As a result, for square matrices, we have 

$$\text{det}(Q) = \pm 1$$


Note that if $Q$ is square orthogonal, then 

$$Q^TQ = QQ^T = I$$

If $Q$ is rectangular orthogonal, we only have 

$$Q^TQ = I$$

If the vector of response values is denoted by $y$ and the vector of 
fitted values by $\hat{y}$

$$\hat{y} = Py$$

The vector of residuals $r$ can also be expressed compactly using the 
__projection matrix__:

$$r = y-\hat{y} = y - Py = (I-P)y$$

## Eigenvalues, eigenvectors, and related matrix decompositions 

In this section, we will introduce __eigenvalues__ and __eigenvectors__,
fundamental tools in linear algebra. Using these, we will define a number
of different __matrix decompositions__, that is, ways to decompose a 
matrix as a product of easy-to-understand matrices. Later you will realize
that matrix decompositions are an essential part of numerical linear
algebra. 

Easy-to-understand matrices include:

- __Diagonal matrices__, which have non-zero entries only on the diagonal. 
These are very easy to work with!

- __Orthogonal matrices__, which are easier to invert (take the transpose!).
As we will see, orthogonal matrices are also less prone to inaccuracies in 
computation. 

- __Triangular matrices__, which can be either __lower-triangular__ 
(with non-zero entries on or below the diagonal only) or __upper-triangular__
(non-zero entries on or above the diagonal). As we will see, it can be more 
computationally efficient to deal with triangular matrices than with 
general matrices. 

Let $A \in \mathbb{C}^{n \times n}$ be a __square__ matrix, and let 
$x \in \mathbb{C}^n$ be non-zero and $\lambda \in \mathbb{C}$.
We say that $x$ is an __eigenvector__ of $A$ with __eigenvalue__ $\lambda$
if 

$$Ax = \lambda x$$

The determinant and trace can be expressed in terms of the eigenvalues:

$$\text{det}(A) = \prod_{i=1}^n \lambda_i, \ \text{tr}(A) = \sum_{i=1}^n \lambda_i$$

Some matrices $A$ have $n$ linearly independent eigenvectors $x_1, \ldots, x_n$. If this is the case, we say that $A$ is diagonalizable.
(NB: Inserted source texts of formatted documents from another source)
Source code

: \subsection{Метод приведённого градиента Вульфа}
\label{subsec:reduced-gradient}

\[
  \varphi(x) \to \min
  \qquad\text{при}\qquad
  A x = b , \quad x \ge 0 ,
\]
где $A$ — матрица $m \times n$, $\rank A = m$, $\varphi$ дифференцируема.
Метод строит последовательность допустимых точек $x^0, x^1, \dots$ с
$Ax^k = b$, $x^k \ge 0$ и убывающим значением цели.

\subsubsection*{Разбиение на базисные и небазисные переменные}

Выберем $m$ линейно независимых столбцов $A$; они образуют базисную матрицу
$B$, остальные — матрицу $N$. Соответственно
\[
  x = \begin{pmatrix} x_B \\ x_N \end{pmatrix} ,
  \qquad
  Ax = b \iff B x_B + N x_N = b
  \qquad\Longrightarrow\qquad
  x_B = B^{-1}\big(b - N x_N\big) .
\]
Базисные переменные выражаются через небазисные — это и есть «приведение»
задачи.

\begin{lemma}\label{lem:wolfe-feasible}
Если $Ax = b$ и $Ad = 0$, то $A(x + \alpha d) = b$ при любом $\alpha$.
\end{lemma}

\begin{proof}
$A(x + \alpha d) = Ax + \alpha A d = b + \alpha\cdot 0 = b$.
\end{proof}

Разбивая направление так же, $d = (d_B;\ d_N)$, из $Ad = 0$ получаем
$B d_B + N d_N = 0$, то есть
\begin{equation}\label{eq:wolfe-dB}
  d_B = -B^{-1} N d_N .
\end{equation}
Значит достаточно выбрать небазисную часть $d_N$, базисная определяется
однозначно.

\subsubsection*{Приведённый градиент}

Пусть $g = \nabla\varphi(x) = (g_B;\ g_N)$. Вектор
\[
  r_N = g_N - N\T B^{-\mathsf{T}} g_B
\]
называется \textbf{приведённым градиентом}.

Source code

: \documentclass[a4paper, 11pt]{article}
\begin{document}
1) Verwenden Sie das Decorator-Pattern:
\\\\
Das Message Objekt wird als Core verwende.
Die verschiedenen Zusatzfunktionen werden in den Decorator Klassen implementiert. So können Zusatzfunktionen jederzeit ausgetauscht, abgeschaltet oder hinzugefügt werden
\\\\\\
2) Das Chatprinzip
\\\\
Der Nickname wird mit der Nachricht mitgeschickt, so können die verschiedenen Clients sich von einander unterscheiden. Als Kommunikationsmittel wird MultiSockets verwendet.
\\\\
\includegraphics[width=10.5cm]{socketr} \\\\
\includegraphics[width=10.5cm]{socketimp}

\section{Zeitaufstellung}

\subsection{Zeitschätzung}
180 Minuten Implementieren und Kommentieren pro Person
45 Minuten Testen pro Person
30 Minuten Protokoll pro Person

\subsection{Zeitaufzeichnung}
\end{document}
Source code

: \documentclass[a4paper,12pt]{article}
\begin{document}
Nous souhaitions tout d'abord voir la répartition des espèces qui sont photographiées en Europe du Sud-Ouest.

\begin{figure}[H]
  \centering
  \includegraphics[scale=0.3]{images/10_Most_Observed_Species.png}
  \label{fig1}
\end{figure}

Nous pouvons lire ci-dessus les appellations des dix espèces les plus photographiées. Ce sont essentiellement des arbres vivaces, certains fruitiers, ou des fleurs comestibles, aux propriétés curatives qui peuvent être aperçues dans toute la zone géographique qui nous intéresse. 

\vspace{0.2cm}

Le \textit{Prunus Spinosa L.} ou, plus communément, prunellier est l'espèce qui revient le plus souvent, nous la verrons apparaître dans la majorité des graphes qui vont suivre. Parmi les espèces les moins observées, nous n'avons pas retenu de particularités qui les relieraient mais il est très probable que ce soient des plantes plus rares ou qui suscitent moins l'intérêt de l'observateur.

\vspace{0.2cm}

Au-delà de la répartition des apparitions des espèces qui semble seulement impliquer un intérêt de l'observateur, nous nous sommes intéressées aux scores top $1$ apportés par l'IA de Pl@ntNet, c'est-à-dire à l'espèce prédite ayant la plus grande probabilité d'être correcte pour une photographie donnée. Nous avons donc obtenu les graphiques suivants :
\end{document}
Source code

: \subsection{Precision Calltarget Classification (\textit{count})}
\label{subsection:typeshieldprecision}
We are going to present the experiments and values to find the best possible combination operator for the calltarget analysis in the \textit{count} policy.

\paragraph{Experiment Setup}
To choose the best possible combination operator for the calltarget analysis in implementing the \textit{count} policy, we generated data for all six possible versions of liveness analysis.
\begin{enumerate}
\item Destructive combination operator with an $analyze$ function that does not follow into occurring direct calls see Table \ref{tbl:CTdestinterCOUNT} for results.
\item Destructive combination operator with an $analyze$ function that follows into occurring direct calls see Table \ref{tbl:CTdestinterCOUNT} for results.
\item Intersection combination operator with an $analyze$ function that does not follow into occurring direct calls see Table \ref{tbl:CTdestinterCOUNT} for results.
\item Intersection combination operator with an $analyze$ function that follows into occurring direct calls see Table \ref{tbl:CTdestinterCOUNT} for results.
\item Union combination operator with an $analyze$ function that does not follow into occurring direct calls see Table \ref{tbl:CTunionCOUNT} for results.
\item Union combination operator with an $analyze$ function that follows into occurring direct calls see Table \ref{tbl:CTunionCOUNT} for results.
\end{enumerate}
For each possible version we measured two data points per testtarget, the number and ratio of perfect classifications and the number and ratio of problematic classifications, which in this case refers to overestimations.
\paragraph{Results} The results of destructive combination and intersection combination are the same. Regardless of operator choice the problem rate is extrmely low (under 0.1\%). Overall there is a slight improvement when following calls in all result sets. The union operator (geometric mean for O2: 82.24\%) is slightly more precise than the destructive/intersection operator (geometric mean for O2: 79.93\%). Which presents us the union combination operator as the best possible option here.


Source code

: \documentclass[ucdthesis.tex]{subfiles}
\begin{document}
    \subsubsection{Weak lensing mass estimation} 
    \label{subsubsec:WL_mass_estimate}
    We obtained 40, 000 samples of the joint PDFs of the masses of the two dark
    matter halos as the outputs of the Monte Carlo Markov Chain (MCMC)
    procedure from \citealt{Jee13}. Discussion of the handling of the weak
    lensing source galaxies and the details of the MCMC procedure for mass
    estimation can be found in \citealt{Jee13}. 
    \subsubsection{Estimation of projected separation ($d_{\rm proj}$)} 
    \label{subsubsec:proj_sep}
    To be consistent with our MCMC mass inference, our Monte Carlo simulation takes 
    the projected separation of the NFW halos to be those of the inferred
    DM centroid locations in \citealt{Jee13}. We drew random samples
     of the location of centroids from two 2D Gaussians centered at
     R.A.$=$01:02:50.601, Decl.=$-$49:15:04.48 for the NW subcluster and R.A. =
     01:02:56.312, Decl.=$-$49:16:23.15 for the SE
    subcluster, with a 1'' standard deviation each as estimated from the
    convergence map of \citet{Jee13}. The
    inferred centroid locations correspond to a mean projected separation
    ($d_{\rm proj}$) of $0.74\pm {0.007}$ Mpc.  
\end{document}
The reason for the name is that if $A$ has $n$ linearly independent eigenvectors, we can decompose it as follows. Say that $\lambda_1, \ldots, \lambda_n$ are the corresponding eigenvalues, and let $\Lambda$ be the diagonal matrix whose $i$ th diagonal entry is $\lambda_i$, and let $X$ be the matrix with the $x_i$ as columns. In matrix notation,

$$
A X=X \Lambda
$$
Since the columns of $X$ are linearly independent, $X$ is invertible, and we can write
$$
A=X \Lambda X^{-1}
$$
This is called the eigendecomposition of $A$.


Suppose that $A$ is diagonalizable, and let $x_1, \ldots, x_n$ be linearly independent eigenvectors with corresponding eigenvalues $\lambda_1, \ldots, \lambda_n$. Then
$$
A=X \Lambda X^{-1}
$$
where $\Lambda$ is a diagonal matrix with $\lambda_i$ on the diagonal, and $X$ is the matrix with the $x_i$ as columns.

If $A$ is a square matrix with the eigendecomposition $A=X \Lambda X^{-1}$,
then for any integer $k$, we have 

$$A^k = X \Lambda^k X^{-1}$$

Let $A \in M_n(\mathbb{F})$. The polynomial 

$$p_A(x) = \text{det} (A -xI)$$

is called the characteristic polynomial of $A$. The polynomial $P_a(x)$
has degree $n$ It has $n$ complex roots (possibly repeated), and each 
root is an eigenvalue of $A$.

If all the eigenvalues of $A$ are distinct, then indeed $A$ has $n$ linearly
independent eigenvectors and hence is diagonalizable. However, the situation 
gets more complicated if $p_A(x)$ has repeated roots. For example, if 
$p_A(x) = (x-1)^2(x-3)^4$, then we say that $p_A$ has a root at $x=1$ 
of _multiplicity_ $2$ and a root at $x=3$ of _multiplicity_ 4.

Let $A$ be an $n \times n$ matrix and let $\lambda$ be a root of $p_A$
with multiplicity $k$. Then we say that the __algebraic multiplicity__
of $\lambda$ as an eigenvalue of $A$ is $k$.

Let $A$ be an $n \times n$ matrix and let $\lambda$ be an eigenvalue of $A$.
The __eigenspace__ $E_{\lambda}$ is the set of all vectors $x$ which are
eigenvectors of $A$ with eigenvalue $\lambda$. The dimension of $E_{\lambda}$
is called the __geometric multiplicity__ of $\lambda$.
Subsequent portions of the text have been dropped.